Project problem

It can be useful to be able to classify new “test” documents using already classified “training” documents. A common example is using a corpus of labeled spam and ham (non-spam) e-mails to predict whether or not a new document is spam.

For this project, you can start with a spam/ham dataset, then predict the class of new documents (either withheld from the training dataset or from another source such as your own spam folder). One example corpus: https://spamassassin.apache.org/publiccorpus/

Here are two short videos that you may find helpful.

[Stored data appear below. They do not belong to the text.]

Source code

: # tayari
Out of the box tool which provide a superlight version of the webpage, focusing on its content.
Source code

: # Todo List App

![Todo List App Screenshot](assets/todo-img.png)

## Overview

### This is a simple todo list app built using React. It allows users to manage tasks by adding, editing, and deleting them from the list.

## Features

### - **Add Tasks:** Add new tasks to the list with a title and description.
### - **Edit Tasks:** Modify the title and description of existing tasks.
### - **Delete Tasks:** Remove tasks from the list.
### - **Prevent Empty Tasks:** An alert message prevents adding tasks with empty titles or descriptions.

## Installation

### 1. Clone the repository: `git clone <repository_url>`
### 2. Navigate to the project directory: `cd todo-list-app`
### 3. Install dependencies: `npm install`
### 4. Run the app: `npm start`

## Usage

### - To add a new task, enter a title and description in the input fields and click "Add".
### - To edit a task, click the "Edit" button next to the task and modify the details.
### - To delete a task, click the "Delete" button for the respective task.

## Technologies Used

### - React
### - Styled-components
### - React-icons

The first video shows how to unzip the provided files.

Solutions:

Packages used

  1. library(tidyverse)
  2. library(tidytext)
  3. library(tm)
  4. library(caret)
  5. library(e1071)
  6. library(wordcloud)
  7. library(R.utils)
  8. library(DT)

Download and Extract files

The spam and ham files are downloaded from spamassassin’s website:

getFiles <- function(files,baseurl)
{
        for (i in 1: length(files))
          {
                fUrl <- str_c(baseurl,files[i])
                download.file(fUrl, destfile = files[i])
                Sys.sleep(1)
        }
}
targetFiles <- c("20050311_spam_2.tar.bz2","20030228_easy_ham_2.tar.bz2")
getFiles(targetFiles,"https://spamassassin.apache.org/old/publiccorpus/")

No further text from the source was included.